WHAT TO DO
Your response should give back each record exactly, word for word.

Saved data entries:

+ + + +

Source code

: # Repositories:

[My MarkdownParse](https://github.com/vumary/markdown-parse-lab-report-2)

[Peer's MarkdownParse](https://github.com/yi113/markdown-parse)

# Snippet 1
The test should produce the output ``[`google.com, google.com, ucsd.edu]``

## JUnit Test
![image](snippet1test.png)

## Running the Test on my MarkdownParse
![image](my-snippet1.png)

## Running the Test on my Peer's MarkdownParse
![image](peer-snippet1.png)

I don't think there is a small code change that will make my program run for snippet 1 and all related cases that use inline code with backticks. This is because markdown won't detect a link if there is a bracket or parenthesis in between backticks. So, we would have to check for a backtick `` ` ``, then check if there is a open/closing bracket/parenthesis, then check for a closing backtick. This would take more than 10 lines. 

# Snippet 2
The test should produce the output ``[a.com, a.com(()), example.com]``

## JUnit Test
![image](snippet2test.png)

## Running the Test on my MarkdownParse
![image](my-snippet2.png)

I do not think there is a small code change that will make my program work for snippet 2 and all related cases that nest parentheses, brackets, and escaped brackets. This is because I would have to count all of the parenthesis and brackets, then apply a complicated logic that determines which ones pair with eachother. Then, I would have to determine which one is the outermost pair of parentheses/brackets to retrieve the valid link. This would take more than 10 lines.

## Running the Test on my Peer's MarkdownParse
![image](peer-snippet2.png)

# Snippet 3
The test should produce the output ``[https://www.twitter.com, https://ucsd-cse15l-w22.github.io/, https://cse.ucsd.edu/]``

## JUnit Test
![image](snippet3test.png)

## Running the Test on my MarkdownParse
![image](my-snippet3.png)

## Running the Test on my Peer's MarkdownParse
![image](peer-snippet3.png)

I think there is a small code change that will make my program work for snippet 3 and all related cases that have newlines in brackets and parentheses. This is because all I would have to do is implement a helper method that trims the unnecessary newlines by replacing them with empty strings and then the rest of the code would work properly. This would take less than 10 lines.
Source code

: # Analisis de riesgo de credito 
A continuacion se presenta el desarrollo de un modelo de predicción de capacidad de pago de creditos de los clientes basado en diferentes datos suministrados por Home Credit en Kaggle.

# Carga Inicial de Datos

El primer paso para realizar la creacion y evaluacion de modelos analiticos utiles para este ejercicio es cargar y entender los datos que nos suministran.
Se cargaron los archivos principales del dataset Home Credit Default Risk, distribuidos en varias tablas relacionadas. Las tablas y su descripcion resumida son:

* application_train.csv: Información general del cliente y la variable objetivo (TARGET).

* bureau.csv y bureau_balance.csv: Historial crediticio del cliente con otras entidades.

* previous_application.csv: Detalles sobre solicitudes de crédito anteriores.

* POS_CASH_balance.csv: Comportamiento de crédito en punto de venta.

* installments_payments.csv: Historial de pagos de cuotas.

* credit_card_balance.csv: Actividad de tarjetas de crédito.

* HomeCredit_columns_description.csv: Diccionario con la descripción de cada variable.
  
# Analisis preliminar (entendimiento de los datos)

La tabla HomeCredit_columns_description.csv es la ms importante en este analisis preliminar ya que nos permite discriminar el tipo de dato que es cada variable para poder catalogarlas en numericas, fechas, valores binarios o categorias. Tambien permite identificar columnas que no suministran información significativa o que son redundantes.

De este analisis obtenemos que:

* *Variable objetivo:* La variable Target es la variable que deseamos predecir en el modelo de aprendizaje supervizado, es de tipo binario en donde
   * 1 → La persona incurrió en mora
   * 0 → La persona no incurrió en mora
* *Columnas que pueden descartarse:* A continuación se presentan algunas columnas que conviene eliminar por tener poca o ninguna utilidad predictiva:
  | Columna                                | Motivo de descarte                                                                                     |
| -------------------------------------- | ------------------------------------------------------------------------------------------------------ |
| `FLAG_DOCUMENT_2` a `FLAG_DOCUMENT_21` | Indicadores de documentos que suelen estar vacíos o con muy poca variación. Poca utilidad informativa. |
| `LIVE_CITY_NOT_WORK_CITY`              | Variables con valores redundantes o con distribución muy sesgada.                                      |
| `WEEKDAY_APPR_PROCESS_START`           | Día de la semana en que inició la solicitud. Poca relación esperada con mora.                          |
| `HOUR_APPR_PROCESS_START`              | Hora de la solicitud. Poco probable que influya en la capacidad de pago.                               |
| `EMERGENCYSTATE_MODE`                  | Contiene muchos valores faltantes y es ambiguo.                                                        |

+ + + +

RESPONSE AREA
Source code

: # Repositories:

[My MarkdownParse](https://github.com/vumary/markdown-parse-lab-report-2)

[Peer's MarkdownParse](https://github.com/yi113/markdown-parse)

# Snippet 1
The test should produce the output ``[`google.com, google.com, ucsd.edu]``

## JUnit Test
![image](snippet1test.png)

## Running the Test on my MarkdownParse
![image](my-snippet1.png)

## Running the Test on my Peer's MarkdownParse
![image](peer-snippet1.png)

I don't think there is a small code change that will make my program run for snippet 1 and all related cases that use inline code with backticks. This is because markdown won't detect a link if there is a bracket or parenthesis in between backticks. So, we would have to check for a backtick `` ` ``, then check if there is a open/closing bracket/parenthesis, then check for a closing backtick. This would take more than 10 lines. 

# Snippet 2
The test should produce the output ``[a.com, a.com(()), example.com]``

## JUnit Test
![image](snippet2test.png)

## Running the Test on my MarkdownParse
![image](my-snippet2.png)

I do not think there is a small code change that will make my program work for snippet 2 and all related cases that nest parentheses, brackets, and escaped brackets. This is because I would have to count all of the parenthesis and brackets, then apply a complicated logic that determines which ones pair with eachother. Then, I would have to determine which one is the outermost pair of parentheses/brackets to retrieve the valid link. This would take more than 10 lines.

## Running the Test on my Peer's MarkdownParse
![image](peer-snippet2.png)

# Snippet 3
The test should produce the output ``[https://www.twitter.com, https://ucsd-cse15l-w22.github.io/, https://cse.ucsd.edu/]``

## JUnit Test
![image](snippet3test.png)

## Running the Test on my MarkdownParse
![image](my-snippet3.png)

## Running the Test on my Peer's MarkdownParse
![image](peer-snippet3.png)

I think there is a small code change that will make my program work for snippet 3 and all related cases that have newlines in brackets and parentheses. This is because all I would have to do is implement a helper method that trims the unnecessary newlines by replacing them with empty strings and then the rest of the code would work properly. This would take less than 10 lines.
Source code

: # Analisis de riesgo de credito 
A continuacion se presenta el desarrollo de un modelo de predicción de capacidad de pago de creditos de los clientes basado en diferentes datos suministrados por Home Credit en Kaggle.

# Carga Inicial de Datos

El primer paso para realizar la creacion y evaluacion de modelos analiticos utiles para este ejercicio es cargar y entender los datos que nos suministran.
Se cargaron los archivos principales del dataset Home Credit Default Risk, distribuidos en varias tablas relacionadas. Las tablas y su descripcion resumida son:

* application_train.csv: Información general del cliente y la variable objetivo (TARGET).

* bureau.csv y bureau_balance.csv: Historial crediticio del cliente con otras entidades.

* previous_application.csv: Detalles sobre solicitudes de crédito anteriores.

* POS_CASH_balance.csv: Comportamiento de crédito en punto de venta.

* installments_payments.csv: Historial de pagos de cuotas.

* credit_card_balance.csv: Actividad de tarjetas de crédito.

* HomeCredit_columns_description.csv: Diccionario con la descripción de cada variable.
  
# Analisis preliminar (entendimiento de los datos)

La tabla HomeCredit_columns_description.csv es la ms importante en este analisis preliminar ya que nos permite discriminar el tipo de dato que es cada variable para poder catalogarlas en numericas, fechas, valores binarios o categorias. Tambien permite identificar columnas que no suministran información significativa o que son redundantes.

De este analisis obtenemos que:

* *Variable objetivo:* La variable Target es la variable que deseamos predecir en el modelo de aprendizaje supervizado, es de tipo binario en donde
   * 1 → La persona incurrió en mora
   * 0 → La persona no incurrió en mora
* *Columnas que pueden descartarse:* A continuación se presentan algunas columnas que conviene eliminar por tener poca o ninguna utilidad predictiva:
  | Columna                                | Motivo de descarte                                                                                     |
| -------------------------------------- | ------------------------------------------------------------------------------------------------------ |
| `FLAG_DOCUMENT_2` a `FLAG_DOCUMENT_21` | Indicadores de documentos que suelen estar vacíos o con muy poca variación. Poca utilidad informativa. |
| `LIVE_CITY_NOT_WORK_CITY`              | Variables con valores redundantes o con distribución muy sesgada.                                      |
| `WEEKDAY_APPR_PROCESS_START`           | Día de la semana en que inició la solicitud. Poca relación esperada con mora.                          |
| `HOUR_APPR_PROCESS_START`              | Hora de la solicitud. Poco probable que influya en la capacidad de pago.                               |
| `EMERGENCYSTATE_MODE`                  | Contiene muchos valores faltantes y es ambiguo.                                                        |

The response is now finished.